Existe una gran cantidad de TCB cuya descripción excede el objetivo de este artículo; para aquellos interesados hay disponibles excelentes revisiones recientes, tanto generales1,2, como otras más específicas y orientadas, sea a la elaboración de guías de práctica clínica3–6, a la detección del deterioro cognitivo7,8 o al empleo específico de estos instrumentos en Atención Primaria3,6,9,10. Se dispone también de excelentes revisiones referidas a España11–13.

Ir al comienzo

Independientemente de los caracteres recomendables, los instrumentos disponibles y los objetivos que se persigan, todas las revisiones coinciden en señalar que el MMSE o sus adaptaciones (MEC en España) son los instrumentos más utilizados de forma universal. No obstante, la coincidencia también es unánime en señalar sus múltiples inconvenientes14,15 a los que recientemente hay que sumar el hecho de que desde el año 2001 este instrumento y su contrapartida española están protegidos por Copyright (en España TEA —Técnicos Especialistas Asociados— Ediciones es la depositaria de los derechos de explotación del MMSE y MEC) no siendo legal su uso libre y gratuito16. Las guías más recientes señalan claramente el hecho de que existen alternativas más apropiadas para su uso en Atención Primaria6,10 o para detección de deterioro cognitivo5; los datos disponibles desaconsejan claramente su uso en poblaciones de bajo nivel educativo17,18.
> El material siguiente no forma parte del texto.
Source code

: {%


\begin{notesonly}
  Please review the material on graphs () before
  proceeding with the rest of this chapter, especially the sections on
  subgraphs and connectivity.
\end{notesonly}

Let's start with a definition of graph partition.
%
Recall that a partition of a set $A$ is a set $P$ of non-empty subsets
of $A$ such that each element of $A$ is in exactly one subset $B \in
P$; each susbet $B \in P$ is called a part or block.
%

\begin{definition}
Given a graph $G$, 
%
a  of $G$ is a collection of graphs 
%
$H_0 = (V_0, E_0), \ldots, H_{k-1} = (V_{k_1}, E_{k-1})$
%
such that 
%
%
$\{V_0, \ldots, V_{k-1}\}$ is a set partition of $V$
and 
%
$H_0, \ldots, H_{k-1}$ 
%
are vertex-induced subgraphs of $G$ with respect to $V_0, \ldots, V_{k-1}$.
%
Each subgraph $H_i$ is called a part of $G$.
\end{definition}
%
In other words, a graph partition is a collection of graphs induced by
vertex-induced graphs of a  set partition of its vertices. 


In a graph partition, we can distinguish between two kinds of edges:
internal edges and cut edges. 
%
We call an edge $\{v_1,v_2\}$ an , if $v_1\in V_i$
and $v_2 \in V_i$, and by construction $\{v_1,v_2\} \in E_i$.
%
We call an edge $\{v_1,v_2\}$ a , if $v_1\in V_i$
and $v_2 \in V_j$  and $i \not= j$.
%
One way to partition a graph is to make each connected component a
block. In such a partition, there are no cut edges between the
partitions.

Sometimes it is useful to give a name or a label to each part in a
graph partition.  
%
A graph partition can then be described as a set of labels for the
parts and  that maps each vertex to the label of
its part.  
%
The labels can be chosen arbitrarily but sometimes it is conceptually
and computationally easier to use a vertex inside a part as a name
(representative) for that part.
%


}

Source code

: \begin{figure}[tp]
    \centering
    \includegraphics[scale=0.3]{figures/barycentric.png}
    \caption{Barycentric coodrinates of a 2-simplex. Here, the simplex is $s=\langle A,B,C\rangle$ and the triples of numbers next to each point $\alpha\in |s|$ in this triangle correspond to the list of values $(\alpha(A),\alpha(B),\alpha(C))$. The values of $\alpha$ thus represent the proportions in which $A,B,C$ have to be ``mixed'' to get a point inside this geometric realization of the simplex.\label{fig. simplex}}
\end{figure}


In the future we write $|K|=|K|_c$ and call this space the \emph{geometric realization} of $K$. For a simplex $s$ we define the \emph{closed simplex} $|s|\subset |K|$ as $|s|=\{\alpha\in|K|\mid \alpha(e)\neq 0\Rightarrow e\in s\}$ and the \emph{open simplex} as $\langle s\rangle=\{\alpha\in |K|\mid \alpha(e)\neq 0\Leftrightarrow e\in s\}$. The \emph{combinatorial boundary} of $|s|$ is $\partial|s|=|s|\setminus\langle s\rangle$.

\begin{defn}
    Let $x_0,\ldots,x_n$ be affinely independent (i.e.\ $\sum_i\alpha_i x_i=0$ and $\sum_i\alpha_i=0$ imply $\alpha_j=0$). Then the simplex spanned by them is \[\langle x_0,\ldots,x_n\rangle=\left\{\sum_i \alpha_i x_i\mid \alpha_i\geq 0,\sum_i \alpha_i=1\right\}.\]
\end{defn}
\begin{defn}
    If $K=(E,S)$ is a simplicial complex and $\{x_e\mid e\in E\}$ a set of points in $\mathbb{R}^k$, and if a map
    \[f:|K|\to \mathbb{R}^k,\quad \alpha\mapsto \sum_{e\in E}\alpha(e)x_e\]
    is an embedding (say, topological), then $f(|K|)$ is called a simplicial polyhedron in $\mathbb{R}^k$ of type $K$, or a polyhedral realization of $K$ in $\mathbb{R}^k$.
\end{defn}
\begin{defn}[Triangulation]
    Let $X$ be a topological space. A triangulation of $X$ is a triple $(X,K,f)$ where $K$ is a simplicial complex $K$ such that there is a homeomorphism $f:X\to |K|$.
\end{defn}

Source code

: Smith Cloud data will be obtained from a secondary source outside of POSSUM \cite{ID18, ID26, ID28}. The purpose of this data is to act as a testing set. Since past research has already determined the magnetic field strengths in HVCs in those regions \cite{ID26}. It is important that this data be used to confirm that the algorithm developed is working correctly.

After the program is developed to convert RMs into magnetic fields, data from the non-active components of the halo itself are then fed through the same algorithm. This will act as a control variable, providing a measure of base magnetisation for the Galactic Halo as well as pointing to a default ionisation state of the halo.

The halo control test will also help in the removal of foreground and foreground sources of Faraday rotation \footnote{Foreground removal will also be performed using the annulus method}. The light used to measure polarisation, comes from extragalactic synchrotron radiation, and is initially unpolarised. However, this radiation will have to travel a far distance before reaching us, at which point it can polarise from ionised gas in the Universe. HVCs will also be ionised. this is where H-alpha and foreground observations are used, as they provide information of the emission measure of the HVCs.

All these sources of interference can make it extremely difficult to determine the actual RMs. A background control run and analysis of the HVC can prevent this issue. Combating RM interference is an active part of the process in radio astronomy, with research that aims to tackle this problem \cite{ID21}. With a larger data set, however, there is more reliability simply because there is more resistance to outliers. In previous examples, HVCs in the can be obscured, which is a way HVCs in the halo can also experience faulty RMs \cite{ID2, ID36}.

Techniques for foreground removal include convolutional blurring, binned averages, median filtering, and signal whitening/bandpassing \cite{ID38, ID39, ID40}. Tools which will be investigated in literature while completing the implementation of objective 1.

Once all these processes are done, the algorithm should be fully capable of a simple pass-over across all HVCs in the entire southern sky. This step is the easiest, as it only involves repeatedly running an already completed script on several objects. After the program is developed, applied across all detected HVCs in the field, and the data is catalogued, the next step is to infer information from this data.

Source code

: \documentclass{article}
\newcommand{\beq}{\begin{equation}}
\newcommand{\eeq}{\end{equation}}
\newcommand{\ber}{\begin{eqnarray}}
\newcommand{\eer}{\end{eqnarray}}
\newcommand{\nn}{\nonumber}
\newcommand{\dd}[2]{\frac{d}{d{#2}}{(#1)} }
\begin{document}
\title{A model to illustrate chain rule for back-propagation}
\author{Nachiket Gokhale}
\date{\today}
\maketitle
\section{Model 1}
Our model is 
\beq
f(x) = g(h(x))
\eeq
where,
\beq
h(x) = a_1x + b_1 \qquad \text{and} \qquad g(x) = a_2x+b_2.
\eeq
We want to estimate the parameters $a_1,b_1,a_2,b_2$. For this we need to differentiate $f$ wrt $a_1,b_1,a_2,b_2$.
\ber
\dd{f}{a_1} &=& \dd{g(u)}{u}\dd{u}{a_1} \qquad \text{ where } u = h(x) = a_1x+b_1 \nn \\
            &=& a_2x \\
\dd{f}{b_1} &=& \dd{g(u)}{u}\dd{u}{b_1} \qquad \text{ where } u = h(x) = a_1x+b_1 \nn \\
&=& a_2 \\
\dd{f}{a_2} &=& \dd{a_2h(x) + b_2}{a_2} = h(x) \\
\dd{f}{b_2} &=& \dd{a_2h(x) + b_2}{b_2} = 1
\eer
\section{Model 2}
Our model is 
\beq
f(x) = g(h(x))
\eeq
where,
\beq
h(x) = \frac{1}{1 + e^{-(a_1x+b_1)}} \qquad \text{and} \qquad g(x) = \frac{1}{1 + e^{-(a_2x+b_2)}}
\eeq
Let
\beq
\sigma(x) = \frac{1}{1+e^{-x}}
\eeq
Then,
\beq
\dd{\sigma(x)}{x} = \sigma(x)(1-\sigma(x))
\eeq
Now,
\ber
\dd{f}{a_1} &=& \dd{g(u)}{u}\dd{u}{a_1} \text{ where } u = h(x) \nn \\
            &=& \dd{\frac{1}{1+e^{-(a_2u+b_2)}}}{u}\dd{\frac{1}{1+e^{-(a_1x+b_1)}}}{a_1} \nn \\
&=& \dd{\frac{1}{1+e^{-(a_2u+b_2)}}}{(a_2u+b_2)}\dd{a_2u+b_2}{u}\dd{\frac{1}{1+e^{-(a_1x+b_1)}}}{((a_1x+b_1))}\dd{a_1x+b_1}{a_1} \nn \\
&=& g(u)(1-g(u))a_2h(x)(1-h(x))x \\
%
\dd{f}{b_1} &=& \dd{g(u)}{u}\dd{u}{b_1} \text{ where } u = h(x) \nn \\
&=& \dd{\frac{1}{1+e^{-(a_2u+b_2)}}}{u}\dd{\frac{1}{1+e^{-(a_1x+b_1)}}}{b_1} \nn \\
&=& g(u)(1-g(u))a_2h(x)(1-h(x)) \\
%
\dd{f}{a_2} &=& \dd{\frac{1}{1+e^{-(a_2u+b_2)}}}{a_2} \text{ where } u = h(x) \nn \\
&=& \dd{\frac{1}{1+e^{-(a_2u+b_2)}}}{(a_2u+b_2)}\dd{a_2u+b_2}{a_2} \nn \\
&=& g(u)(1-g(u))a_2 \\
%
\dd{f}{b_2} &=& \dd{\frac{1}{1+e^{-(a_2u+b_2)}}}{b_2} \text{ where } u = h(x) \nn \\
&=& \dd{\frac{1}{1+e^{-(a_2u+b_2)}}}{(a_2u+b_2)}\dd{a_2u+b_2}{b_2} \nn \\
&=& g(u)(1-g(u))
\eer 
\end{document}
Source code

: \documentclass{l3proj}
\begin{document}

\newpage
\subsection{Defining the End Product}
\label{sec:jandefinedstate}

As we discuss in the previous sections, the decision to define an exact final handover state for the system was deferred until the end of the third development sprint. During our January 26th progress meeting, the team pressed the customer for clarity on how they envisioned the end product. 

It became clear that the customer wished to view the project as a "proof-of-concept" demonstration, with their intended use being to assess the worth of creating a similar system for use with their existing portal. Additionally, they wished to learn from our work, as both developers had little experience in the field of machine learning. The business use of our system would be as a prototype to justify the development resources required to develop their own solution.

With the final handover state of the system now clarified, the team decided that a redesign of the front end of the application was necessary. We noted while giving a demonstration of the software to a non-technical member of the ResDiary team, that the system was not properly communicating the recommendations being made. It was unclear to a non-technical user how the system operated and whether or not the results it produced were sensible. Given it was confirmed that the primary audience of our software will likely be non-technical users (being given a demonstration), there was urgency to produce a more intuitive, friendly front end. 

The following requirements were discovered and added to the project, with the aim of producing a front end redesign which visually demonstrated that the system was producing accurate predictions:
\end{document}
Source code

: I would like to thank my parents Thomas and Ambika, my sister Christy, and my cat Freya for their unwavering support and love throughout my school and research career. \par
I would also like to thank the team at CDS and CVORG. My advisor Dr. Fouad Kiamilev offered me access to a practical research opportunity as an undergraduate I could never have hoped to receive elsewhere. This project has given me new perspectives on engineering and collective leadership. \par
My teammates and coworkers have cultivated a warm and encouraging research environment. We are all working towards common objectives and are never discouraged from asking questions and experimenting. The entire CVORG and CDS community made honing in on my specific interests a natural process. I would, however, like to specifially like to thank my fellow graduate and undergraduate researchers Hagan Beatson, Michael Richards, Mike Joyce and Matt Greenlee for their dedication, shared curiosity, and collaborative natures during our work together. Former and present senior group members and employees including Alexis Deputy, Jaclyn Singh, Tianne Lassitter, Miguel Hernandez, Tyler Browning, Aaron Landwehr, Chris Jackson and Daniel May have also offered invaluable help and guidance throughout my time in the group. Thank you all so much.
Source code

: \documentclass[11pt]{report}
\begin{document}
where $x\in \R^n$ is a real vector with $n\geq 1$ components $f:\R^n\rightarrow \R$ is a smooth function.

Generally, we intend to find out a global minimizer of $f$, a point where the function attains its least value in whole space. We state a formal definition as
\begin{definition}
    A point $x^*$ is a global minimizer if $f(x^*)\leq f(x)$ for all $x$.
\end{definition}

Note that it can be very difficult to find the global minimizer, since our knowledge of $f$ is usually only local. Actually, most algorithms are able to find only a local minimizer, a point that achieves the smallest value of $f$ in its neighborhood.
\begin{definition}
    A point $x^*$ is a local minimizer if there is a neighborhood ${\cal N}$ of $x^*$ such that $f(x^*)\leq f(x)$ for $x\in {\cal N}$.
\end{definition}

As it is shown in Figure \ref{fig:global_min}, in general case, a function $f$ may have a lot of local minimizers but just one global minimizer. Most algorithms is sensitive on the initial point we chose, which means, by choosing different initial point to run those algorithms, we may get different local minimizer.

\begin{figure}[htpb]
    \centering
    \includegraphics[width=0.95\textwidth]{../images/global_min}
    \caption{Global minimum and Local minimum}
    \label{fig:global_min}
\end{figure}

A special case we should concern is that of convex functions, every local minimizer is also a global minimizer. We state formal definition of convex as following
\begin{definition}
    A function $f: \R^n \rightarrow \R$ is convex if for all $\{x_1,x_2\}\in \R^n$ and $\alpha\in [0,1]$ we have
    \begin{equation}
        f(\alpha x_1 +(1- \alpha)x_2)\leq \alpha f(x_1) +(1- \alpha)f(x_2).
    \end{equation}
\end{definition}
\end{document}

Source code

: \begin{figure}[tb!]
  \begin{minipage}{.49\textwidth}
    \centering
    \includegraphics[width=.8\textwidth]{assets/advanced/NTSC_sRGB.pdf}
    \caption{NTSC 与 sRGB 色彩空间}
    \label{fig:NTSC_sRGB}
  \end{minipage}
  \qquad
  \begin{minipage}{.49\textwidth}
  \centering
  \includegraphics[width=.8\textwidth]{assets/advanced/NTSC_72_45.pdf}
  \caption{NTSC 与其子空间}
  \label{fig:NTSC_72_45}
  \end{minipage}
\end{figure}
En España se han adaptado y validado los instrumentos más conocidos; además, disponemos de algunos instrumentos desarrollados específicamente en nuestro medio, algunos orientados hacia una población con bajo nivel educativo y con alta tasa de analfabetismo (test 5×519Prueba Cognitiva de Leganés (PCL)20, Eurotest21 y Fototest22) y otros pensando en la detección específica de enfermedad de Alzheimer (Test de Cuetos23Test de Alteración de Memoria [T@M]24).

Ir al comienzo

En la tabla 1 se resumen las características de los distintos instrumentos disponibles en España, en atención a su duración, si se han desarrollado en nuestro país, los dominios cognitivos que evalúan (uno o múltiples), las necesidades de instrumentación (láminas, papel y lápiz, etc.), la posibilidad de ser aplicados a analfabetos y la posible influencia en sus resultados de los factores educativos. Consta también si han sido validados para el diagnóstico de deterioro cognitivo y si cuentan con estudio normativo y prospectivo de evaluación de pruebas diagnósticas, diseño éste último que permite el mayor grado de evidencia sobre la utilidad de una prueba diagnóstica.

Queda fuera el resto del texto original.